Ancora, l’articolo 47 del Cad già mirava ad una possibilità di interscambio e di relazioni solo telematiche (o, “anche” telematiche) tra amministrazioni e dipendenti, ovviamente necessarie nel caso di remotizzazione del lavoro. Il comma 3 del citato articolo 47 dispone, infatti che “le pubbliche amministrazioni utilizzano per le comunicazioni tra l'amministrazione ed i propri dipendenti la posta elettronica o altri strumenti informatici di comunicazione nel rispetto delle norme in materia di protezione dei dati personali e previa informativa agli interessati in merito al grado di riservatezza degli strumenti utilizzati”.

La semplificazione procedurale, nell’ottica segnalata fin qui, abbinata alla remotizzazione ed al lavoro agile, porta con sé altri risultati possibili indispensabili perché la PA possa essere protagonista del rilancio.
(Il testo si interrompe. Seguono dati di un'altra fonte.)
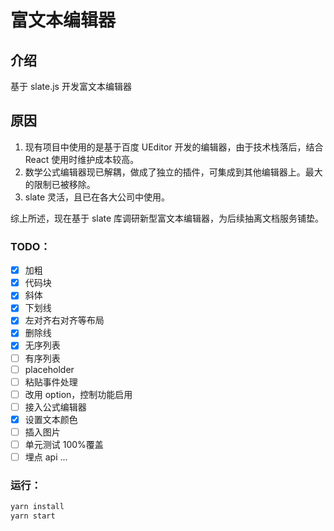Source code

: # 富文本编辑器

## 介绍

基于 slate.js 开发富文本编辑器

## 原因

1. 现有项目中使用的是基于百度 UEditor 开发的编辑器，由于技术栈落后，结合 React 使用时维护成本较高。
2. 数学公式编辑器现已解耦，做成了独立的插件，可集成到其他编辑器上。最大的限制已被移除。
3. slate 灵活，且已在各大公司中使用。

综上所述，现在基于 slate 库调研新型富文本编辑器，为后续抽离文档服务铺垫。

### TODO：

- [x] 加粗
- [x] 代码块
- [x] 斜体
- [x] 下划线
- [x] 左对齐右对齐等布局
- [x] 删除线
- [x] 无序列表
- [ ] 有序列表
- [ ] placeholder
- [ ] 粘贴事件处理
- [ ] 改用 option，控制功能启用
- [ ] 接入公式编辑器
- [x] 设置文本颜色
- [ ] 插入图片
- [ ] 单元测试 100%覆盖
- [ ] 埋点 api
      ...

### 运行：

```js
yarn install
yarn start
```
Investimenti pubblici. Per telematizzare in modo efficiente e veloce occorre assicurare a tutti i territori del Paese pari accesso alla rete internet e pari prestazioni in termini di dimensioni e velocità dei dati trattati. Occorre il rilancio degli investimenti in dorsali, cablaggi, mega server di memoria con tutti i connessi dispositivi di sicurezza e back up.

Gli investimenti debbono poi estendersi alla produzione di piattaforme, applicativi, programmi, app, la loro manutenzione ed evoluzione.

Ancora, gli investimenti sono da connettere all’acquisizione di strumenti sempre più evoluti: smartphone, tablet, device, router, spazi di memoria sui cloud, strumenti di riconoscimento delle persone (lo Spid è un ottimo esempio), strumenti di negoziazione per la sottoscrizione di contratti.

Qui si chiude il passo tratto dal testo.